藤森照信

■神長官守矢史料館

 斜めに傾いた屋根が特徴的なのが「神長官守矢史料館」。「神長官」とは諏訪大社の上社の神に仕える職の長のこと。この神長官を中世から明治時代まで代々勤めてきた家柄が”守矢家“です。こちらの史料館は守矢家の敷地内にあり、神事などにまつわる史料や鎌倉時代から伝えられる1600点以上の守矢文書などを保存・展示しています。

 この「神長官守矢史料館」は、1991年完成の藤森さんの処女作で、原点ともいえる存在です。建築はもちろん、史料展示も見応えがあると人気です。諏訪の自然、また展示される史料にあわせ中世の信仰をモチーフとしています。建物は資料保存のため鉄筋コンクリート造ですが、外部と内部の両方に特別な壁土を塗り屋根には地元産の「鉄平石」という平石を使うなど、目に映るものはすべて自然の素材となっており、茅野の景色にも違和感なく馴染んでいます。

 外壁の一部には「割板(上写真)」という鎌倉時代の技法が使われています。1本の丸太の真ん中にくさびを打って裂くという技術ですが、1本の丸太から作ることができる板はなんと2枚のみ。
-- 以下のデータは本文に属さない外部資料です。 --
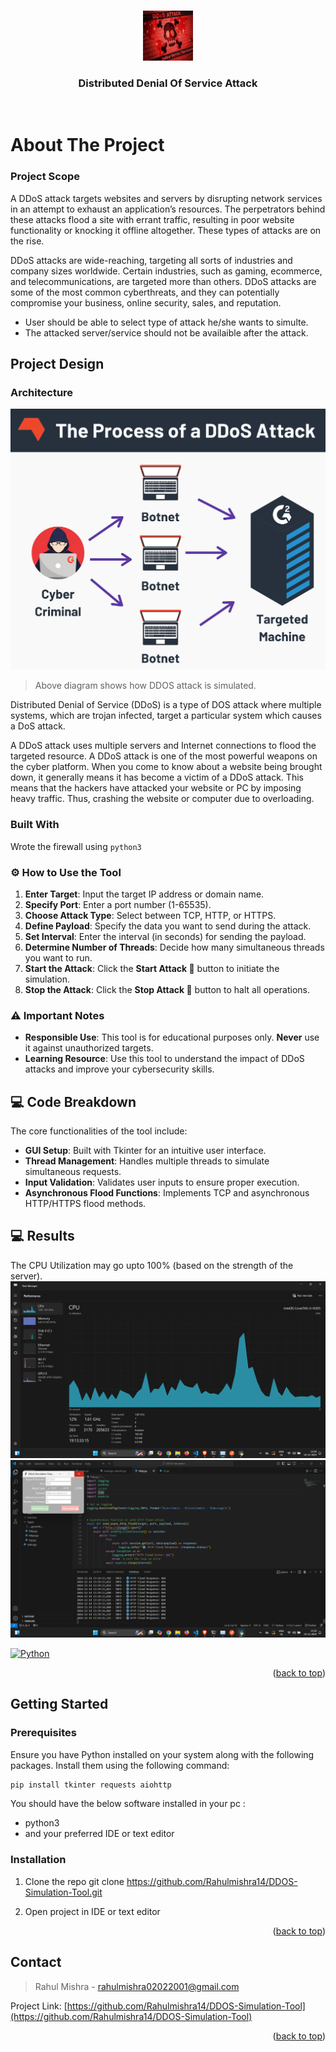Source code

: 
<a name="readme-top"></a>

<!-- PROJECT LOGO -->
<br />
<div align="center">
  <a href="https://github.com/Rahulmishra14/DDOS-Simulation-Tool">
    <img src="images/ddos.jpg" alt="Logo" width="80" height="80">
  </a>

  <h3 align="center">Distributed Denial Of Service Attack</h3>

  <br/>
</div>


<!-- ABOUT THE PROJECT -->
# About The Project

### Project Scope

A DDoS attack targets websites and servers by disrupting network services in an attempt to exhaust an application’s resources. The perpetrators behind these attacks flood a site with errant traffic, resulting in poor website functionality or knocking it offline altogether. These types of attacks are on the rise.

DDoS attacks are wide-reaching, targeting all sorts of industries and company sizes worldwide. Certain industries, such as gaming, ecommerce, and telecommunications, are targeted more than others. DDoS attacks are some of the most common cyberthreats, and they can potentially compromise your business, online security, sales, and reputation.

* User should be able to select type of attack he/she wants to simulte.
* The attacked server/service should not be availaible after the attack.

## Project Design

### Architecture

<img src="images/DDoS Arechitecture.jpg" alt="architecture Diagram" >

> Above diagram shows how DDOS attack is simulated.

Distributed Denial of Service (DDoS) is a type of DOS attack where multiple systems, which are trojan infected, target a particular system which causes a DoS attack. 

A DDoS attack uses multiple servers and Internet connections to flood the targeted resource. A DDoS attack is one of the most powerful weapons on the cyber platform. When you come to know about a website being brought down, it generally means it has become a victim of a DDoS attack. This means that the hackers have attacked your website or PC by imposing heavy traffic. Thus, crashing the website or computer due to overloading. 

### Built With
Wrote the firewall using `python3`

### ⚙️ How to Use the Tool
1. **Enter Target**: Input the target IP address or domain name.
2. **Specify Port**: Enter a port number (1-65535).
3. **Choose Attack Type**: Select between TCP, HTTP, or HTTPS.
4. **Define Payload**: Specify the data you want to send during the attack.
5. **Set Interval**: Enter the interval (in seconds) for sending the payload.
6. **Determine Number of Threads**: Decide how many simultaneous threads you want to run.
7. **Start the Attack**: Click the **Start Attack 🚀** button to initiate the simulation.
8. **Stop the Attack**: Click the **Stop Attack 🛑** button to halt all operations.

### ⚠️ Important Notes
- **Responsible Use**: This tool is for educational purposes only. **Never** use it against unauthorized targets.
- **Learning Resource**: Use this tool to understand the impact of DDoS attacks and improve your cybersecurity skills.

## 💻 Code Breakdown
The core functionalities of the tool include:
- **GUI Setup**: Built with Tkinter for an intuitive user interface.
- **Thread Management**: Handles multiple threads to simulate simultaneous requests.
- **Input Validation**: Validates user inputs to ensure proper execution.
- **Asynchronous Flood Functions**: Implements TCP and asynchronous HTTP/HTTPS flood methods.

## 💻 Results
The CPU Utilization may go upto 100% (based on the strength of the server).
<img src="images/CPU.png" alt="architecture Diagram" >
<img src="images/Not Respond.png" alt="architecture Diagram" >

<div>
<a href="https://www.python.org/" title="Python"><img src="https://github.com/get-icon/geticon/raw/master/icons/python.svg" alt="Python" width="50px" height="21px"></a>
</div>


<p align="right">(<a href="#readme-top">back to top</a>)</p>

<!-- GETTING STARTED -->
## Getting Started

### Prerequisites

Ensure you have Python installed on your system along with the following packages. Install them using the following command:

```bash
pip install tkinter requests aiohttp
```

You should have the below software installed in your pc :
* python3
* and your preferred IDE or text editor


### Installation

1. Clone the repo
   git clone https://github.com/Rahulmishra14/DDOS-Simulation-Tool.git

2. Open project in IDE or text editor


<p align="right">(<a href="#readme-top">back to top</a>)</p>





<!-- CONTACT -->
## Contact

> Rahul Mishra  - <rahulmishra02022001@gmail.com>

Project Link: [https://github.com/Rahulmishra14/DDOS-Simulation-Tool](https://github.com/Rahulmishra14/DDOS-Simulation-Tool)

<p align="right">(<a href="#readme-top">back to top</a>)</p>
貴重な上に手間もかかる技法ですが、機械でなく手で割っているだけあってなんともいえない良い風合いがあります。

 この屋根から飛び出した四本の柱に注目してください。こちらは、地元産の”イチイ”の樹が使われています。諏訪大社には古くから「御柱祭(おんばしらさい)」と呼ばれる神事があり、山から切り出した四本の木を社殿の四隅に建て神木とします。こちらの四本の柱はその御柱をイメージして建てられたものです。